The researchers studied MRI scans and DNA from more than 50,000 people to identify 306 genetic variants that influence brain structure in order to shed light on how genetics contribute to differences in the cerebral cortex of individuals. Genetic variants or variations are simply the slight genetic differences that make us unique. Generally speaking, some variants contribute to differences such as hair color or blood type. Some are involved in diseases. Most of the millions of genetic variants, though, have no known significance. This is why pinpointing genetic variants associated with cortex size and structure is a big deal.
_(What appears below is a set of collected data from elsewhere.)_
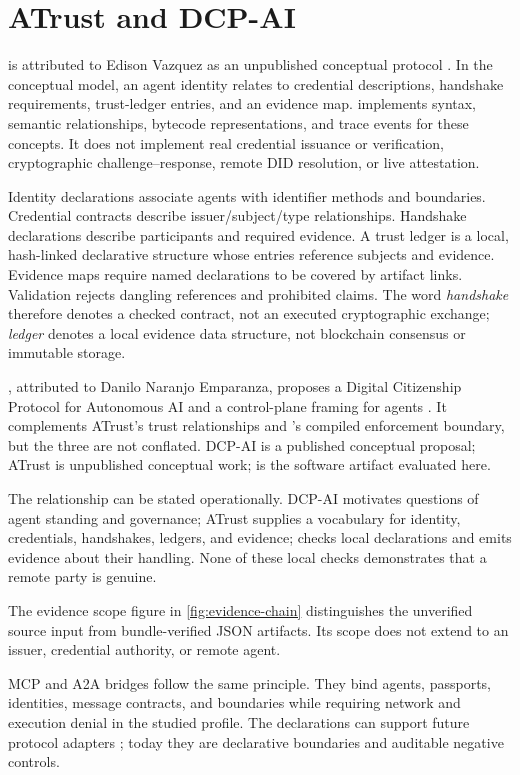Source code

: \section{ATrust and DCP-AI}\label{sec:atrust}

\ATrust is attributed to Edison Vazquez as an unpublished conceptual protocol
\citep{vazquez_atrust}.  In the conceptual model, an agent identity relates to
credential descriptions, handshake requirements, trust-ledger entries, and an
evidence map.  \Argorix implements syntax, semantic relationships, bytecode
representations, and trace events for these concepts.  It does not implement
real credential issuance or verification, cryptographic challenge--response,
remote DID resolution, or live attestation.

Identity declarations associate agents with identifier methods and
boundaries.  Credential contracts describe issuer/subject/type relationships.
Handshake declarations describe participants and required evidence.  A trust
ledger is a local, hash-linked declarative structure whose entries reference
subjects and evidence.  Evidence maps require named declarations to be covered
by artifact links.  Validation rejects dangling references and prohibited
claims.  The word \emph{handshake} therefore denotes a checked contract, not an
executed cryptographic exchange; \emph{ledger} denotes a local evidence data
structure, not blockchain consensus or immutable storage.

\DCPAI, attributed to Danilo Naranjo Emparanza, proposes a Digital Citizenship
Protocol for Autonomous AI and a control-plane framing for agents
\citep{naranjo_dcpai}.  It complements ATrust's trust relationships and
\Argorix's compiled enforcement boundary, but the three are not conflated.
DCP-AI is a published conceptual proposal; ATrust is unpublished conceptual
work; \Argorix is the software artifact evaluated here.

The relationship can be stated operationally.  DCP-AI motivates questions of
agent standing and governance; ATrust supplies a vocabulary for identity,
credentials, handshakes, ledgers, and evidence; \Argorix checks local
declarations and emits evidence about their handling.  None of these local
checks demonstrates that a remote party is genuine.

The evidence scope figure in \cref{fig:evidence-chain} distinguishes the
unverified source input from bundle-verified JSON artifacts.  Its scope does
not extend to an issuer, credential authority, or remote agent.

MCP and A2A bridges follow the same principle.  They bind agents, passports,
identities, message contracts, and boundaries while requiring network and
execution denial in the studied profile.  The declarations can support future
protocol adapters \citep{mcp_spec_2025,a2a_spec}; today they are declarative
boundaries and auditable negative controls.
Stein and colleagues consider their new genetic roadmap of the brain a sort of “Rosetta stone” that will help translate how some genes impact physical brain structure and neurological consequences for individuals.
Among the findings of the research published in :
· Some genetic variants are associated with cortical folding, measured as surface area, while other genetic variants are associated with the thickness of the cortex.
· Genes that determine surface area are related to very early development in the fetal cortex, while thickness appears to be driven by genes active in the adult cortex.
· People at genetic risk for depression or insomnia are genetically inclined toward having lower surface area, while people with a genetic risk for Parkinson’s disease tend to have higher surface area.
· The vast scale of the project allowed the discovery of specific genes that drive brain development and aging in people worldwide.
“Most of our previous understanding of genes affecting the brain are from model systems, like mice,” Stein said. “With mice, we can find genes, knock out genes, or over express genes to see how they influence the structure or function of the brain. But there are a couple of problems with this.”
One problem is, quite simply, a mouse is not a human. There are many human-specific features that scientists can only study in the human brain.
“The genetic basis for a mouse is very different than the genetic basis for humans,” Stein said, “especially in in the noncoding regions of the genome.”
Genes contain DNA, the basic human code that, when translated into action, creates proteins that “do” things, such as help your finger muscles type or your heart beat or your liver process toxins. But only about 3 percent of the human genome codes for proteins. The vast majority of the human genome is called the noncoding genome. Much of this region is not shared between mice and humans. This noncoding genome consists of tiny molecular switches that can modulate the expression of other genes. These switches don’t directly alter the function of a protein, but they can affect the amounts of a protein that is expressed. Turns out, most genetic variants associated with psychiatric disorders are found in the noncoding region of the genome.
These findings can now be a resource for scientists to help answer important questions about the genetic influences on the brain and how they relate to numerous conditions.